::: SUPPLIED ENTRIES
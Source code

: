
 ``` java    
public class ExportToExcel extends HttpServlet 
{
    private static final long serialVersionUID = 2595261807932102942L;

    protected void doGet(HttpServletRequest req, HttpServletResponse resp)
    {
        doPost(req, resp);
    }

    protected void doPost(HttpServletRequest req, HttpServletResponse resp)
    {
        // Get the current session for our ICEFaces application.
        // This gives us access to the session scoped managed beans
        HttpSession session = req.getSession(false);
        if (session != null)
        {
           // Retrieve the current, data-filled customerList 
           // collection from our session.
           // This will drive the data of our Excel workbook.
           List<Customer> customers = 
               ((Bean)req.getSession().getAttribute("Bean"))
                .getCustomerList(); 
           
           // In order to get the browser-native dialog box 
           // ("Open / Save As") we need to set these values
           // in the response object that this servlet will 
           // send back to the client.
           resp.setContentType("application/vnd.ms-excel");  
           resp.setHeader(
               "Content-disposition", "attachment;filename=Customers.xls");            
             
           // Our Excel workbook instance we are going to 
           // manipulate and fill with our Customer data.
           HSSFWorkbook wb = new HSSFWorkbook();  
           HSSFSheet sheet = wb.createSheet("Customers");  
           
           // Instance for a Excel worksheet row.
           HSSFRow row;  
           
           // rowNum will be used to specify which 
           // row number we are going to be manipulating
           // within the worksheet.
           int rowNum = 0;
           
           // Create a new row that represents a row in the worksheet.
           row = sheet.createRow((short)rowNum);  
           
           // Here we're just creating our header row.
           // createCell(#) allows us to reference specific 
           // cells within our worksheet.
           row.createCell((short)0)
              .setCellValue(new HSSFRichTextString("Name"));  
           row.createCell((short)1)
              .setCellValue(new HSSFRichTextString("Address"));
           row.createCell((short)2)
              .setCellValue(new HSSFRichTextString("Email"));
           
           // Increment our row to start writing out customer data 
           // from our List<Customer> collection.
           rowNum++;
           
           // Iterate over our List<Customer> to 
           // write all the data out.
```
::::::
PROBLEM STATEMENT: Lines holding the word "HttpServletResponse" in the entries above are the ones to pull out. Copy them all.

EXERCISE ANSWER:
    protected void doGet(HttpServletRequest req, HttpServletResponse resp)
    protected void doPost(HttpServletRequest req, HttpServletResponse resp)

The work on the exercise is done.